_SOURCE DATA_:
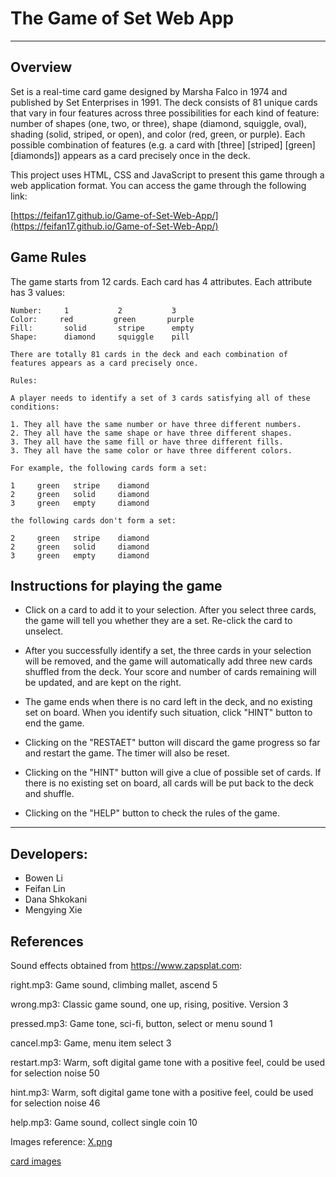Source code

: # The Game of Set Web App

***

## Overview

Set is a real-time card game designed by Marsha Falco in 1974 and published by Set Enterprises in 1991. The deck consists of 81 unique cards that vary in four features across three possibilities for each kind of feature: number of shapes (one, two, or three), shape (diamond, squiggle, oval), shading (solid, striped, or open), and color (red, green, or purple). Each possible combination of features (e.g. a card with [three] [striped] [green] [diamonds]) appears as a card precisely once in the deck. 

This project uses HTML, CSS and JavaScript to present this game through a web application format. You can access the game through the following link:

[https://feifan17.github.io/Game-of-Set-Web-App/](https://feifan17.github.io/Game-of-Set-Web-App/)

## Game Rules

The game starts from 12 cards. Each card has 4 attributes. Each attribute has 3 values:

    Number:     1           2           3
    Color:     red         green       purple
    Fill:       solid       stripe      empty
    Shape:      diamond     squiggle    pill

    There are totally 81 cards in the deck and each combination of features appears as a card precisely once.

    Rules:

    A player needs to identify a set of 3 cards satisfying all of these conditions:

    1. They all have the same number or have three different numbers.
    2. They all have the same shape or have three different shapes.
    3. They all have the same fill or have three different fills.
    3. They all have the same color or have three different colors.

    For example, the following cards form a set:

    1     green   stripe    diamond
    2     green   solid     diamond
    3     green   empty     diamond

    the following cards don't form a set:

    2     green   stripe    diamond
    2     green   solid     diamond
    3     green   empty     diamond

## Instructions for playing the game

* Click on a card to add it to your selection. After you select three cards, the game will tell you whether they are a set. Re-click the card to unselect.

* After you successfully identify a set, the three cards in your selection will be removed, and the game will automatically add three new cards shuffled from the deck. Your score and number of cards remaining will be updated, and are kept on the right.

* The game ends when there is no card left in the deck, and no existing set on board. When you identify such situation, click "HINT" button to end the game.

* Clicking on the "RESTAET" button will discard the game progress so far and restart the game. The timer will also be reset.

* Clicking on the "HINT" button will give a clue of possible set of cards. If there is no existing set on board, all cards will be put back to the deck and shuffle.

* Clicking on the "HELP" button to check the rules of the game.

***

## Developers:
* Bowen Li
* Feifan Lin
* Dana Shkokani
* Mengying Xie

## References
Sound effects obtained from https://www.zapsplat.com:

right.mp3: Game sound, climbing mallet, ascend 5

wrong.mp3: Classic game sound, one up, rising, positive. Version 3

pressed.mp3: Game tone, sci-fi, button, select or menu sound 1

cancel.mp3: Game, menu item select 3

restart.mp3: Warm, soft digital game tone with a positive feel, could be used for selection noise 50

hint.mp3: Warm, soft digital game tone with a positive feel, could be used for selection noise 46

help.mp3: Game sound, collect single coin 10

Images reference:
[X.png](https://en.wikipedia.org/wiki/File:Yellow_x.svg)

[card images](https://geekandsundry.com/the-card-game-that-puzzled-mathematicians-for-decades/)
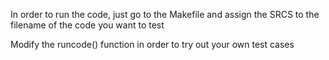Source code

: In order to run the code, just go to the Makefile and assign the SRCS to the filename of the code you want to test

Modify the runcode() function in order to try out your own test cases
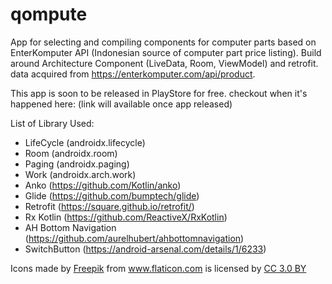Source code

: # qompute
App for selecting and compiling components for computer parts based on EnterKomputer API (Indonesian source of computer part price listing). Build around Architecture Component (LiveData, Room, ViewModel) and retrofit. data acquired from https://enterkomputer.com/api/product.

This app is soon to be released in PlayStore for free. checkout when it's happened here:
(link will available once app released)

List of Library Used:
- LifeCycle (androidx.lifecycle)
- Room (androidx.room)
- Paging (androidx.paging)
- Work (androidx.arch.work)
- Anko (https://github.com/Kotlin/anko)
- Glide (https://github.com/bumptech/glide)
- Retrofit (https://square.github.io/retrofit/)
- Rx Kotlin (https://github.com/ReactiveX/RxKotlin)
- AH Bottom Navigation (https://github.com/aurelhubert/ahbottomnavigation)
- SwitchButton (https://android-arsenal.com/details/1/6233)

<div>Icons made by <a href="https://www.freepik.com" title="Freepik">Freepik</a> from <a href="https://www.flaticon.com/" title="Flaticon">www.flaticon.com</a> is licensed by <a href="http://creativecommons.org/licenses/by/3.0/" title="Creative Commons BY 3.0" target="_blank">CC 3.0 BY</a></div>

_INSTRUCTIONS TO FOLLOW_:
Within the entries, determine the count of lines containing the string "that" and output it alone.

_TASK SOLUTION_:
2